Getting Satellite Remote Sensing from Demonstration Project to Operational use – The ongoing New Zealand Experience
Introduction
The Division of Information Technology is one of 24 division in the Government’s Department of Scientific and Industrial Research. As well as running the national scientific compute network, one of the division’s primary objectives is to be the New Zealand centre of ezoellence for digital image processing and remote sensing, and to market this technology to other New Zealand organizations.
Past Uses of Remotely Sensed Data in New Zealand
Systematic aerial photographic coverage of the whole of New Zealand commenced in 1936 and has been updated at reasonably regular interval since then,. Most organizations needing mapping and surveying information are operational users of black and white aerial photographs. As well, there are available good quality topographical, geological, and some other “ theme” maps of the country to at least 1:250 000 scales . These factors, in combination, meant that when the first satellite remote sensing data of New Zealand ( Landsats 1 and 2) became available in 1973, most of the details discernable at that spatial resolution were already known or, at least, conjectured. Uses of the multispectral nature of the data (crop surveys, vegetation mapping, etc) were trilled also. The general consensus from these experiments was that these data were useful but that results would be more accurate once better spatial resolutions was available.

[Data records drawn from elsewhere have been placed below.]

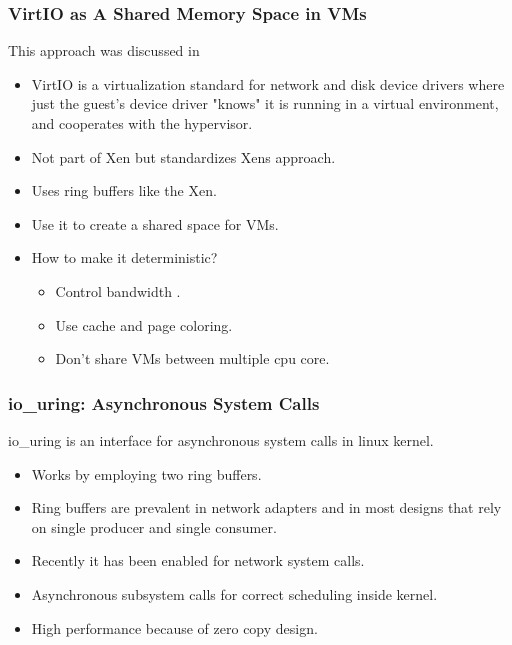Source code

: \documentclass{beamer}
\begin{document}
\begin{frame}
    \frametitle{VirtIO as A Shared Memory Space in VMs}
    This approach was discussed in \cite{schwaricke2021real}
    \begin{itemize}
        \item VirtIO is a virtualization standard for network and disk device
            drivers where just the guest's device driver "knows" it is running
            in a virtual environment, and cooperates with the hypervisor.
        \item Not part of Xen but standardizes Xens approach.
        \item Uses ring buffers like the Xen.
        \item Use it to create a shared space for VMs.
        \item How to make it deterministic?
            \begin{itemize}
                \item Control bandwidth \cite{yun2013memguard}.
                \item Use cache and page coloring.
                \item Don't share VMs between multiple cpu core.
            \end{itemize}
    \end{itemize}
\end{frame}

\begin{frame}
    \frametitle{io\_uring: Asynchronous System Calls}
    io\_uring is an interface for asynchronous system calls in linux kernel. \\
    \begin{itemize}
        \item Works by employing two ring buffers.
        \item Ring buffers are prevalent in network adapters and in most
            designs that rely on single producer and single consumer.
        \item Recently it has been enabled for network system calls.
        \item Asynchronous subsystem calls for correct scheduling inside
            kernel.
        \item High performance because of zero copy design.
    \end{itemize}
\end{frame}
\end{document}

In 1986/7, New Zealand participated in the French SPOT PEPS experiments ( Ellis et al., 1987 Belliss et al., 1987). With spatial resolutions of 10 and 20 metres, these data were at last appropriate to the scale of mapping and monitoring operations required by most potential users. Currently, SPOT is our only source of high resolution satellite data and imagery of approximately 20% of the country is archived at DIT, the New Zealand distributor.
As well, New Zealand also took part in the Shuttle Imaging Radar-B experiments in 1984/85 (Belliss & Oliver, 1988, McDonnell, 1986). Although the data obtained was rated at 1% quality, some useful results were achieved and it is felt that these data have great potential for mapping both in New Zealand and in the Ross Dependency, Antarctica.
Now that the scale of satellite remote sensing data is appropriate for New Zealand uses other problems, such as data availability, delivery times, and cost dominate people’s perception of the uses of these data.